Fingerprint can be used for:

  • Preservation: Detect corruption of important data, e.g. web server integrity, write-once storage verification.
  • Security: Detect changes made by intruders, e.g. firewall integrity, network configuration, software auditing.
  • Transfers: Verify file copies and transfers between different systems, e.g. file transfer integrity.
  • Sealing: Cryptographically seal critical files, e.g. document verification.
  • Notarizing: Prove that documents existed at a particular time.
  • Backups: Verify restored backups to ensure that backups are sound, e.g. backup verification and integrity.

A companion app is available in the Mac App Store. Purchasing this app helps fund the open source software development.

Motivation

As the world becomes further entrenched in digital data and storage, the accuracy and correctness of said data is going to become a bigger problem. As humans create information, we are ultimately decreasing the amount of entropy in the universe. By the second law of thermodynamics, when a closed system moves from "the least to the most probable, from differentiation to sameness, from ordered individuality to a kind of chaos," (Thomas Pynchon) the only logical conclusion is that what we consider to be important data is destined to become meaningless noise in the sands of time.

When I first suffered data-loss, it wasn't catastrophic - it was the slow deterioration of a drive which silently corrupted many files. After this event, I wanted a tool which would allow me to minimize the chance of this happening in the future. When I take a backup now, I also make a fingerprint. If I ever need to restore from backup, I can be confident the data is as it was when it was backed up.

As fingerprint provides a fast way to compare the files, I've also extended it to find duplicates within one or more fingerprints.
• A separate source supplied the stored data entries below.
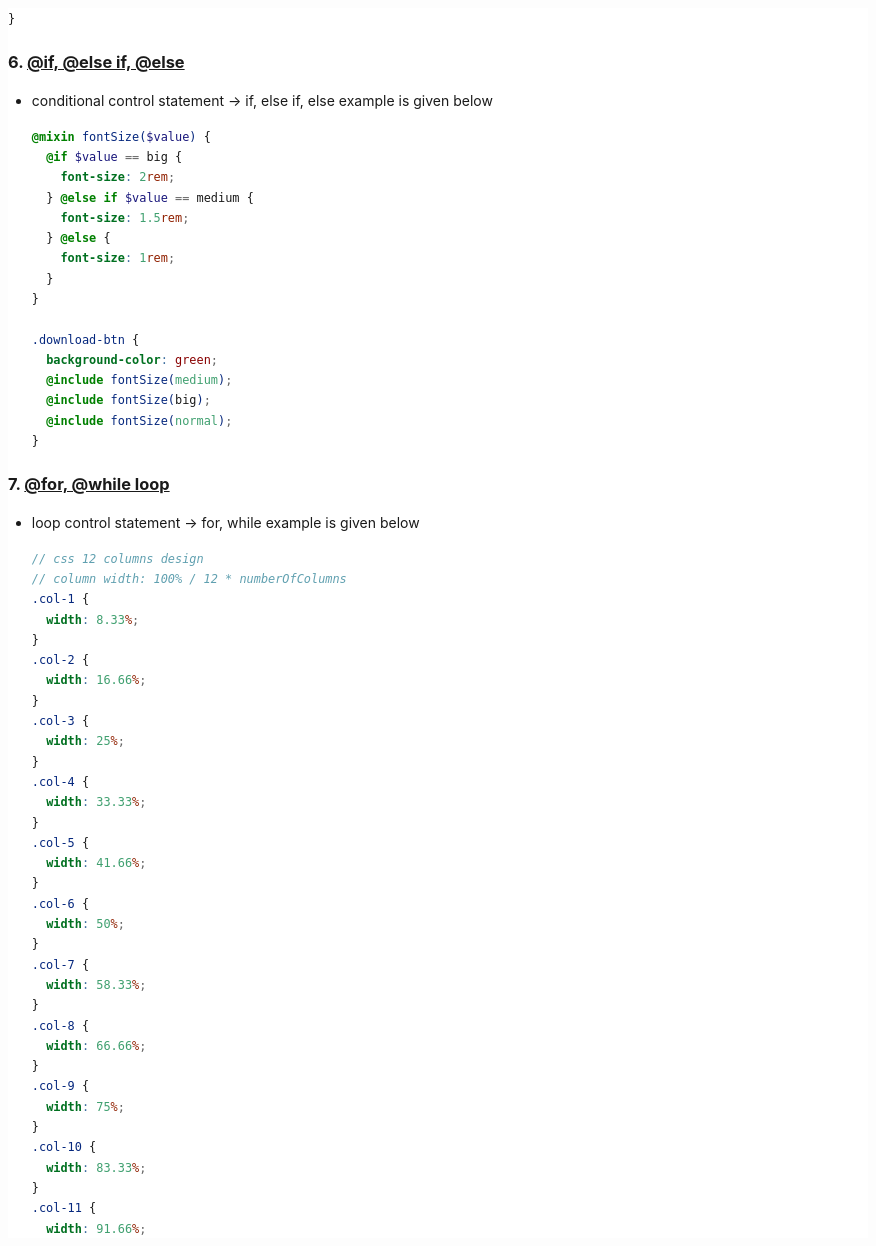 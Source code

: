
   ```scss
  }
  ```

### 6. [@if, @else if, @else](https://youtu.be/XafbLsjEZkg)

- conditional control statement -> if, else if, else example is given below

  ```scss
  @mixin fontSize($value) {
    @if $value == big {
      font-size: 2rem;
    } @else if $value == medium {
      font-size: 1.5rem;
    } @else {
      font-size: 1rem;
    }
  }

  .download-btn {
    background-color: green;
    @include fontSize(medium);
    @include fontSize(big);
    @include fontSize(normal);
  }
  ```

### 7. [@for, @while loop](https://youtu.be/Qhas26n7jiY)

- loop control statement -> for, while example is given below

  ```scss
  // css 12 columns design
  // column width: 100% / 12 * numberOfColumns
  .col-1 {
    width: 8.33%;
  }
  .col-2 {
    width: 16.66%;
  }
  .col-3 {
    width: 25%;
  }
  .col-4 {
    width: 33.33%;
  }
  .col-5 {
    width: 41.66%;
  }
  .col-6 {
    width: 50%;
  }
  .col-7 {
    width: 58.33%;
  }
  .col-8 {
    width: 66.66%;
  }
  .col-9 {
    width: 75%;
  }
  .col-10 {
    width: 83.33%;
  }
  .col-11 {
    width: 91.66%;
  ``` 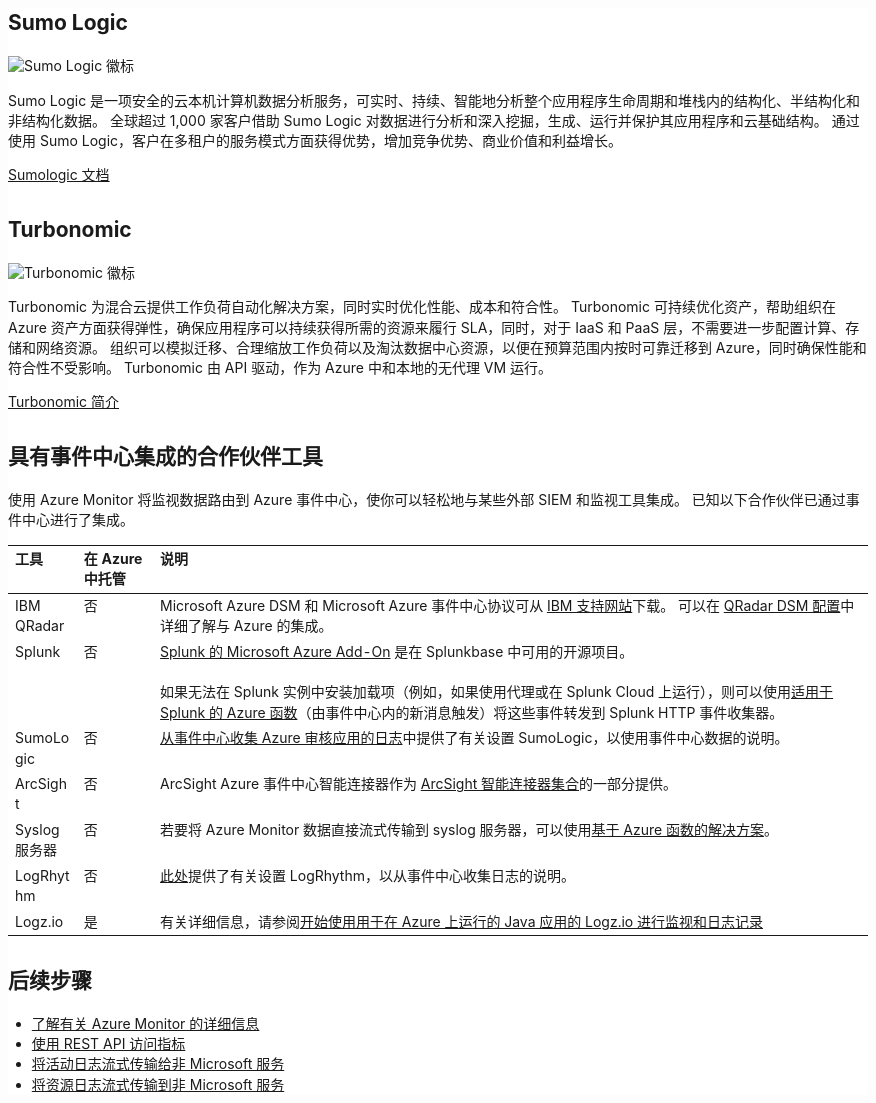 ## <a name="sumo-logic"></a>Sumo Logic

![Sumo Logic 徽标](./media/partners/SumoLogic.png)

Sumo Logic 是一项安全的云本机计算机数据分析服务，可实时、持续、智能地分析整个应用程序生命周期和堆栈内的结构化、半结构化和非结构化数据。 全球超过 1,000 家客户借助 Sumo Logic 对数据进行分析和深入挖掘，生成、运行并保护其应用程序和云基础结构。 通过使用 Sumo Logic，客户在多租户的服务模式方面获得优势，增加竞争优势、商业价值和利益增长。

[Sumologic 文档](https://www.sumologic.com/azure) 

## <a name="turbonomic"></a>Turbonomic

![Turbonomic 徽标](./media/partners/Turbonomic.png)

Turbonomic 为混合云提供工作负荷自动化解决方案，同时实时优化性能、成本和符合性。 Turbonomic 可持续优化资产，帮助组织在 Azure 资产方面获得弹性，确保应用程序可以持续获得所需的资源来履行 SLA，同时，对于 IaaS 和 PaaS 层，不需要进一步配置计算、存储和网络资源。 组织可以模拟迁移、合理缩放工作负荷以及淘汰数据中心资源，以便在预算范围内按时可靠迁移到 Azure，同时确保性能和符合性不受影响。 Turbonomic 由 API 驱动，作为 Azure 中和本地的无代理 VM 运行。

[Turbonomic 简介](https://turbonomic.com/)

## <a name="partner-tools-with-event-hub-integration"></a>具有事件中心集成的合作伙伴工具

使用 Azure Monitor 将监视数据路由到 Azure 事件中心，使你可以轻松地与某些外部 SIEM 和监视工具集成。 已知以下合作伙伴已通过事件中心进行了集成。 

| 工具 | 在 Azure 中托管 | 说明 |
|:---|:---| :---|
|  IBM QRadar | 否 | Microsoft Azure DSM 和 Microsoft Azure 事件中心协议可从 [IBM 支持网站](https://www.ibm.com/support)下载。 可以在 [QRadar DSM 配置](https://www.ibm.com/support/knowledgecenter/SS42VS_DSM/c_dsm_guide_microsoft_azure_overview.html?cp=SS42VS_7.3.0)中详细了解与 Azure 的集成。 |
| Splunk | 否 | [Splunk 的 Microsoft Azure Add-On](https://splunkbase.splunk.com/app/3757/) 是在 Splunkbase 中可用的开源项目。 <br><br> 如果无法在 Splunk 实例中安装加载项（例如，如果使用代理或在 Splunk Cloud 上运行），则可以使用[适用于 Splunk 的 Azure 函数](https://github.com/Microsoft/AzureFunctionforSplunkVS)（由事件中心内的新消息触发）将这些事件转发到 Splunk HTTP 事件收集器。 |
| SumoLogic | 否 | [从事件中心收集 Azure 审核应用的日志](https://help.sumologic.com/Send-Data/Applications-and-Other-Data-Sources/Azure-Audit/02Collect-Logs-for-Azure-Audit-from-Event-Hub)中提供了有关设置 SumoLogic，以使用事件中心数据的说明。 |
| ArcSight | 否 | ArcSight Azure 事件中心智能连接器作为 [ArcSight 智能连接器集合](https://community.softwaregrp.com/t5/Discussions/Announcing-General-Availability-of-ArcSight-Smart-Connectors-7/m-p/1671852)的一部分提供。 |
| Syslog 服务器 | 否 | 若要将 Azure Monitor 数据直接流式传输到 syslog 服务器，可以使用[基于 Azure 函数的解决方案](https://github.com/miguelangelopereira/azuremonitor2syslog/)。
| LogRhythm | 否| [此处](https://logrhythm.com/six-tips-for-securing-your-azure-cloud-environment/)提供了有关设置 LogRhythm，以从事件中心收集日志的说明。 
|Logz.io | 是 | 有关详细信息，请参阅[开始使用用于在 Azure 上运行的 Java 应用的 Logz.io 进行监视和日志记录](/azure/developer/java/fundamentals/java-get-started-with-logzio)


## <a name="next-steps"></a>后续步骤

- [了解有关 Azure Monitor 的详细信息](overview.md)
- [使用 REST API 访问指标](essentials/rest-api-walkthrough.md)
- [将活动日志流式传输给非 Microsoft 服务](essentials/activity-log.md#legacy-collection-methods)
- [将资源日志流式传输到非 Microsoft 服务](essentials/resource-logs.md#send-to-azure-event-hubs)




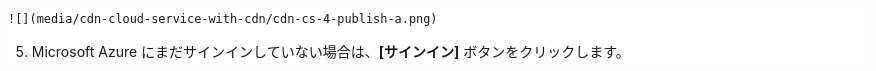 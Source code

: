 	![](media/cdn-cloud-service-with-cdn/cdn-cs-4-publish-a.png)

5. Microsoft Azure にまだサインインしていない場合は、**[サインイン]** ボタンをクリックします。
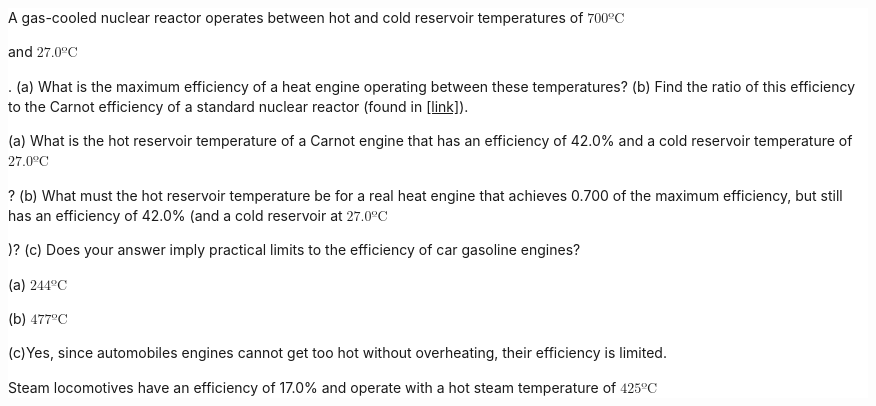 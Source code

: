 </div>
</div>

<div data-type="exercise" data-element-type="problems-exercises">
<div data-type="problem" markdown="1">
A gas-cooled nuclear reactor operates between hot and cold reservoir temperatures of <math xmlns="http://www.w3.org/1998/Math/MathML"><semantics><mrow><mrow><mrow><mtext>700</mtext><mtext>º</mtext><mtext>C</mtext></mrow></mrow><mrow /></mrow><annotation encoding="StarMath 5.0"> size 12{"700"°C} {}</annotation></semantics></math>

 and <math xmlns="http://www.w3.org/1998/Math/MathML"><semantics><mrow><mrow><mrow><mtext>27</mtext><mtext>.</mtext><mn>0</mn><mtext>º</mtext><mtext>C</mtext></mrow></mrow><mrow /></mrow><annotation encoding="StarMath 5.0"> size 12{"27" "." 0°C} {}</annotation></semantics></math>

. (a) What is the maximum efficiency of a heat engine operating between these temperatures? (b) Find the ratio of this efficiency to the Carnot efficiency of a standard nuclear reactor (found in [[link]](#fs-id1169737826418)).

</div>
</div>

<div data-type="exercise" data-element-type="problems-exercises">
<div data-type="problem" markdown="1">
(a) What is the hot reservoir temperature of a Carnot engine that has an efficiency of 42.0% and a cold reservoir temperature of <math xmlns="http://www.w3.org/1998/Math/MathML"><semantics><mrow><mrow><mrow><mtext>27</mtext><mtext>.</mtext><mn>0</mn><mtext>º</mtext><mtext>C</mtext></mrow></mrow><mrow /></mrow><annotation encoding="StarMath 5.0"> size 12{"27" "." 0°C} {}</annotation></semantics></math>

? (b) What must the hot reservoir temperature be for a real heat engine that achieves 0.700 of the maximum efficiency, but still has an efficiency of 42.0% (and a cold reservoir at <math xmlns="http://www.w3.org/1998/Math/MathML"><semantics><mrow><mrow><mrow><mtext>27</mtext><mtext>.</mtext><mn>0</mn><mtext>º</mtext><mtext>C</mtext></mrow></mrow><mrow /></mrow><annotation encoding="StarMath 5.0"> size 12{"27" "." 0°C} {}</annotation></semantics></math>

)? (c) Does your answer imply practical limits to the efficiency of car gasoline engines?

</div>
<div data-type="solution" markdown="1">
(a) <math xmlns="http://www.w3.org/1998/Math/MathML"><semantics><mrow><mrow><mrow><mn>2</mn><mtext>44</mtext><mtext>º</mtext><mtext>C</mtext></mrow></mrow><mrow /></mrow><annotation encoding="StarMath 5.0"> size 12{2"44"°C} {}</annotation></semantics></math>

(b) <math xmlns="http://www.w3.org/1998/Math/MathML"><semantics><mrow><mrow><mrow><mtext>477</mtext><mtext>º</mtext><mtext>C</mtext></mrow></mrow><mrow /></mrow><annotation encoding="StarMath 5.0"> size 12{"477"°C} {}</annotation></semantics></math>

(c)Yes, since automobiles engines cannot get too hot without overheating, their efficiency is limited.

</div>
</div>

<div data-type="exercise" data-element-type="problems-exercises">
<div data-type="problem" markdown="1">
Steam locomotives have an efficiency of 17.0% and operate with a hot steam temperature of <math xmlns="http://www.w3.org/1998/Math/MathML"><semantics><mrow><mrow><mrow><mtext>425</mtext><mtext>º</mtext><mtext>C</mtext></mrow></mrow><mrow /></mrow><annotation encoding="StarMath 5.0"> size 12{"425"°C} {}</annotation></semantics></math>
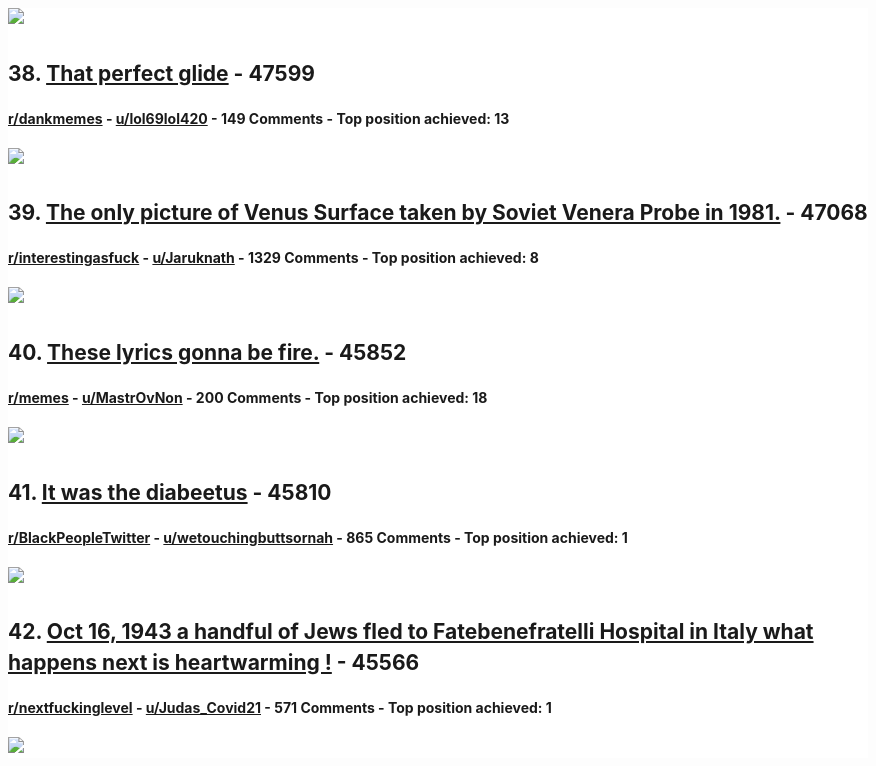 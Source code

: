 <a href="https://i.redd.it/shi3ikd1pdn61.jpg"><img src="https://b.thumbs.redditmedia.com/--U8h8bj6YVF7xEX7LdIhGYuKVgTEwi3TJ7pLEh4sZw.jpg"></img></a>

## 38. [That perfect glide](http://reddit.com/r/dankmemes/comments/m5yjzz/that_perfect_glide/) - 47599
#### [r/dankmemes](http://reddit.com/r/dankmemes) - [u/lol69lol420](http://reddit.com/u/lol69lol420) - 149 Comments - Top position achieved: 13

<a href="https://i.redd.it/dsrppdqrtan61.gif"><img src="https://b.thumbs.redditmedia.com/if-i02S8p83NvSjgaFnrYX4e10kvjvjTalVI2chCkvo.jpg"></img></a>

## 39. [The only picture of Venus Surface taken by Soviet Venera Probe in 1981.](http://reddit.com/r/interestingasfuck/comments/m6dw3q/the_only_picture_of_venus_surface_taken_by_soviet/) - 47068
#### [r/interestingasfuck](http://reddit.com/r/interestingasfuck) - [u/Jaruknath](http://reddit.com/u/Jaruknath) - 1329 Comments - Top position achieved: 8

<a href="https://i.redd.it/8xva0q5l9fn61.jpg"><img src="https://b.thumbs.redditmedia.com/dteX-zcIsQv5Ek1Z17PcrlROI2NEu4Uc7cxEarXwg7I.jpg"></img></a>

## 40. [These lyrics gonna be fire.](http://reddit.com/r/memes/comments/m6dabm/these_lyrics_gonna_be_fire/) - 45852
#### [r/memes](http://reddit.com/r/memes) - [u/MastrOvNon](http://reddit.com/u/MastrOvNon) - 200 Comments - Top position achieved: 18

<a href="https://i.redd.it/oclxz1a25fn61.jpg"><img src="https://b.thumbs.redditmedia.com/-mWQM7h2NNMn8xZqCbrfFWfnfJkqjrrN8m-LtCsoP4c.jpg"></img></a>

## 41. [It was the diabeetus](http://reddit.com/r/BlackPeopleTwitter/comments/m68thd/it_was_the_diabeetus/) - 45810
#### [r/BlackPeopleTwitter](http://reddit.com/r/BlackPeopleTwitter) - [u/wetouchingbuttsornah](http://reddit.com/u/wetouchingbuttsornah) - 865 Comments - Top position achieved: 1

<a href="https://i.redd.it/uy0mmynh4en61.jpg"><img src="https://b.thumbs.redditmedia.com/PlY9jPyI5mCzTkw4oGyS6AfgP6a-5RWfygv_7GCYazM.jpg"></img></a>

## 42. [Oct 16, 1943 a handful of Jews fled to Fatebenefratelli Hospital in Italy what happens next is heartwarming !](http://reddit.com/r/nextfuckinglevel/comments/m64ln5/oct_16_1943_a_handful_of_jews_fled_to/) - 45566
#### [r/nextfuckinglevel](http://reddit.com/r/nextfuckinglevel) - [u/Judas_Covid21](http://reddit.com/u/Judas_Covid21) - 571 Comments - Top position achieved: 1

<a href="https://i.redd.it/n87xz3l5tcn61.jpg"><img src="https://b.thumbs.redditmedia.com/lAu9_aHTSXdMPpT7G6gkl4-hBwIP9A1gSgsMTDkvM9k.jpg"></img></a>
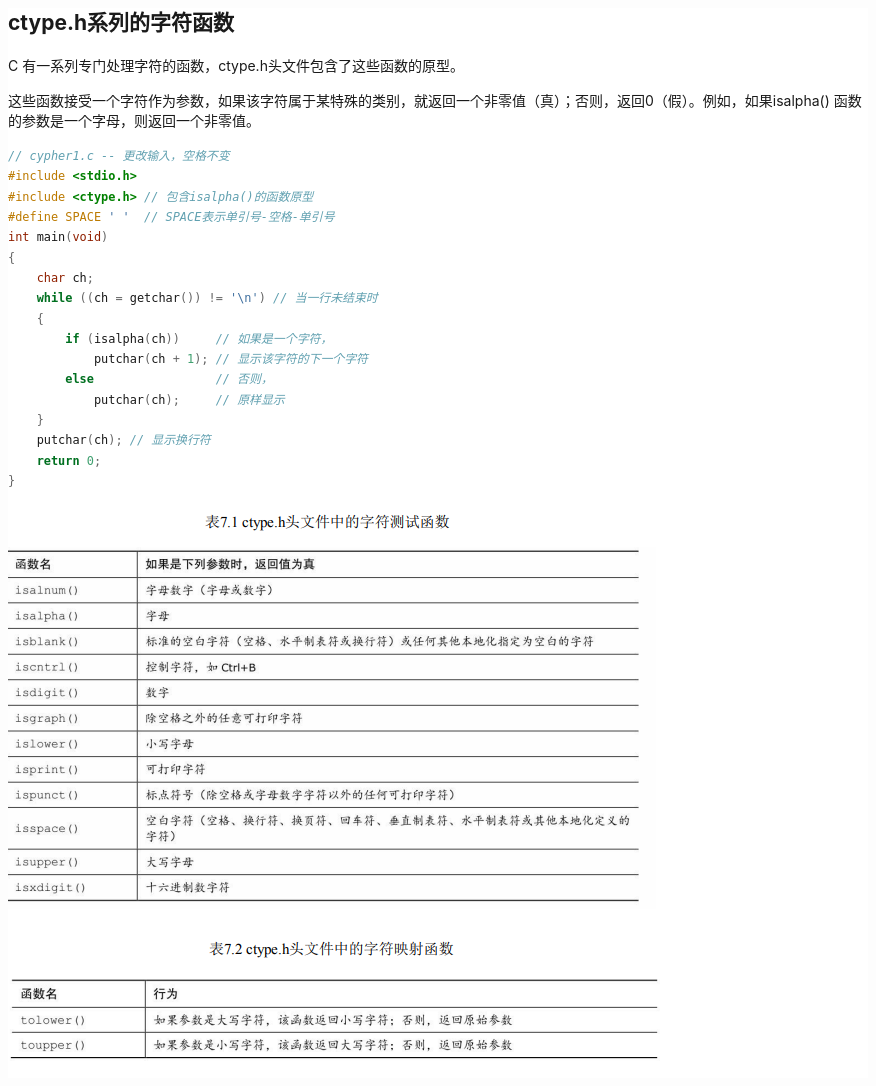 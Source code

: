 ## ctype.h系列的字符函数

C 有一系列专门处理字符的函数，ctype.h头文件包含了这些函数的原型。

这些函数接受一个字符作为参数，如果该字符属于某特殊的类别，就返回一个非零值（真）；否则，返回0（假）。例如，如果isalpha() 函数的参数是一个字母，则返回一个非零值。

```cpp
// cypher1.c -- 更改输入，空格不变
#include <stdio.h>
#include <ctype.h> // 包含isalpha()的函数原型
#define SPACE ' '  // SPACE表示单引号-空格-单引号
int main(void)
{
	char ch;
	while ((ch = getchar()) != '\n') // 当一行未结束时
	{
		if (isalpha(ch))	 // 如果是一个字符，
			putchar(ch + 1); // 显示该字符的下一个字符
		else				 // 否则，
			putchar(ch);	 // 原样显示
	}
	putchar(ch); // 显示换行符
	return 0;
}
```

![image-20220409202542784](assets/image-20220409202542784.png)

![image-20220409202600646](assets/image-20220409202600646.png)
This is useful for de-duplicating your home directory and I've also used it when marking assignments to find blatant copying.

In cases where I've been concerned about the migration of data (e.g. copying my entire home directory from one system to another), I've used fingerprint to generate a transcript on the source machine, and then run it on the destination machine, to reassure me that the data was copied correctly and completely.

Usage

Please see the project documentation.

Todo

  • Command line option to show files that have changed but have the same modified time (hardware corruption).
  • Supporting tools for signing fingerprints easily.
  • Because fingerprint is currently IO bound in terms of performance, single-threaded checksumming is fine, but for SSD and other fast storage, it might be possible to improve speed somewhat by using a map-reduce style approach.

Contributing

We welcome contributions to this project.

  1. Fork it.
  2. Create your feature branch (git checkout -b my-new-feature).
  3. Commit your changes (git commit -am 'Add some feature').
  4. Push to the branch (git push origin my-new-feature).
  5. Create new Pull Request.

License

Released under the MIT license.

Copyright, 2019, by Samuel G. D. Williams.

Permission is hereby granted, free of charge, to any person obtaining a copy of this software and associated documentation files (the "Software"), to deal in the Software without restriction, including without limitation the rights to use, copy, modify, merge, publish, distribute, sublicense, and/or sell copies of the Software, and to permit persons to whom the Software is furnished to do so, subject to the following conditions:

The above copyright notice and this permission notice shall be included in all copies or substantial portions of the Software.

THE SOFTWARE IS PROVIDED "AS IS", WITHOUT WARRANTY OF ANY KIND, EXPRESS OR IMPLIED, INCLUDING BUT NOT LIMITED TO THE WARRANTIES OF MERCHANTABILITY, FITNESS FOR A PARTICULAR PURPOSE AND NONINFRINGEMENT. IN NO EVENT SHALL THE AUTHORS OR COPYRIGHT HOLDERS BE LIABLE FOR ANY CLAIM, DAMAGES OR OTHER LIABILITY, WHETHER IN AN ACTION OF CONTRACT, TORT OR OTHERWISE, ARISING FROM, OUT OF OR IN CONNECTION WITH THE SOFTWARE OR THE USE OR OTHER DEALINGS IN THE SOFTWARE.